Error handling of "Connection refused" conditions

Reinis Rozitis r at roze.lv
Wed Jun 20 20:58:11 UTC 2012


> Is it considered good practice to reduce proxy_connect_timeout to some 
> small value if responsiveness during an outage is desired?

It depends on the nature of the (backend) software and the network 
infrastucture/latency -  the closer the servers (network-wise) and the 
higher throughput of the application the lower you can/should set it.

There is also a general observation/standard or apdex (Application 
Performance Index) that average web-user starts to become "unsatisfied" if 
the request takes more than 1-2 seconds so using the default 60 seconds (in 
case of some backend failure) to deliver the content makes no sense - the 
user will sooner hit refresh / just close the browsers (go to another site) 
or fall in panic than wait for anything to load.

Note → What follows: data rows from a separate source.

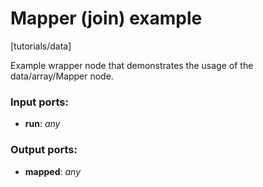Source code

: # Mapper (join) example

[tutorials/data]

Example wrapper node that demonstrates the usage of the data/array/Mapper node.

### Input ports:

* __run__: _any_



### Output ports:

* __mapped__: _any_



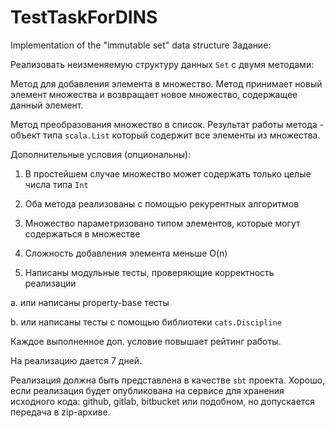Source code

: # TestTaskForDINS
Implementation of the "immutable set" data structure
Задание:

Реализовать неизменяемую структуру данных `Set` с двумя методами:

Метод для добавления элемента в множество. Метод принимает новый элемент множества и возвращает новое множество, содержащее данный элемент.

Метод преобразования множество в список. Результат работы метода - объект типа `scala.List` который содержит все элементы из множества.

 Дополнительные условия (опциональны):

 1. В простейшем случае множество может содержать только целые числа типа `Int`

 2. Оба метода реализованы с помощью рекурентных алгоритмов

 3. Множество параметризовано типом элементов, которые могут содержаться в множестве

 4. Сложность добавления элемента меньше O(n)

 5. Написаны модульные тесты, проверяющие корректность реализации

a. или написаны property-base тесты

b. или написаны тесты с помощью библиотеки `cats.Discipline`

Каждое выполненное доп. условие повышает рейтинг работы.

На реализацию дается 7 дней. 

Реализация должна быть представлена в качестве `sbt` проекта. Хорошо, если реализация будет опубликована на сервисе для хранения исходного кода: github, gitlab, bitbucket или подобном, но допускается передача в zip-архиве.
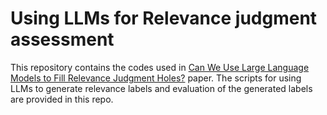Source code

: # Using LLMs for Relevance judgment assessment
This repository contains the codes used in <a href="https://arxiv.org/pdf/2405.05600">Can We Use Large Language Models to Fill Relevance Judgment Holes?</a> paper. The scripts for using LLMs to generate relevance labels and evaluation of the generated labels are provided in this repo.
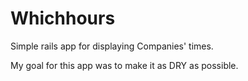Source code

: 
# Whichhours

Simple rails app for displaying Companies' times.

My goal for this app was to make it as DRY as possible.
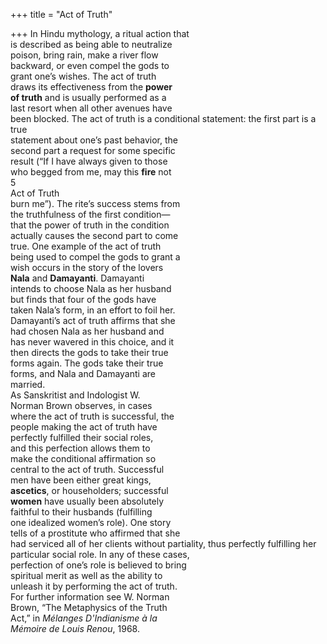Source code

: +++
title = "Act of Truth"

+++
In Hindu mythology, a ritual action that  
is described as being able to neutralize  
poison, bring rain, make a river flow  
backward, or even compel the gods to  
grant one’s wishes. The act of truth  
draws its effectiveness from the **power**  
**of truth** and is usually performed as a  
last resort when all other avenues have  
been blocked. The act of truth is a conditional statement: the first part is a true  
statement about one’s past behavior, the  
second part a request for some specific  
result (“If I have always given to those  
who begged from me, may this **fire** not  
5  
Act of Truth  
burn me”). The rite’s success stems from  
the truthfulness of the first condition—  
that the power of truth in the condition  
actually causes the second part to come  
true. One example of the act of truth  
being used to compel the gods to grant a  
wish occurs in the story of the lovers  
**Nala** and **Damayanti**. Damayanti  
intends to choose Nala as her husband  
but finds that four of the gods have  
taken Nala’s form, in an effort to foil her.  
Damayanti’s act of truth affirms that she  
had chosen Nala as her husband and  
has never wavered in this choice, and it  
then directs the gods to take their true  
forms again. The gods take their true  
forms, and Nala and Damayanti are  
married.  
As Sanskritist and Indologist W.  
Norman Brown observes, in cases  
where the act of truth is successful, the  
people making the act of truth have  
perfectly fulfilled their social roles,  
and this perfection allows them to  
make the conditional affirmation so  
central to the act of truth. Successful  
men have been either great kings,  
**ascetics**, or householders; successful  
**women** have usually been absolutely  
faithful to their husbands (fulfilling  
one idealized women’s role). One story  
tells of a prostitute who affirmed that she  
had serviced all of her clients without partiality, thus perfectly fulfilling her particular social role. In any of these cases,  
perfection of one’s role is believed to bring  
spiritual merit as well as the ability to  
unleash it by performing the act of truth.  
For further information see W. Norman  
Brown, “The Metaphysics of the Truth  
Act,” in *Mélanges D'Indianisme à la*  
*Mémoire de Louis Renou*, 1968.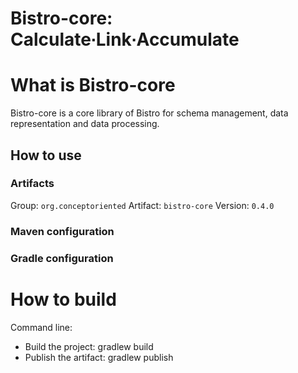 # Bistro-core: Calculate∙Link∙Accumulate

# What is Bistro-core

Bistro-core is a core library of Bistro for schema management, data representation and data processing.

## How to use

### Artifacts

Group: `org.conceptoriented`
Artifact: `bistro-core`
Version: `0.4.0`

### Maven configuration

### Gradle configuration

# How to build

Command line: 
* Build the project: gradlew build
* Publish the artifact: gradlew publish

On the other hand making nginx immideatly close and switch to another 
backend isnt always the (best) solution - especially if the backends do some 
long running computations and/or accept only limited number of connections. 
This way quickly cycling through all backends won't serve a good response at 
all what matters if you have an extra caching layer above (to fetch a valid 
object (html/image etc)) or some sort of transactions (like payment systems) 
which just take time and each request is important.


I usually set it to 2-3 seconds.
That way I can also indicate if the backends perform well enough and react 
if a new bottleneck arises - the application code, underlaying 
DBs/filesystems start to get too slow.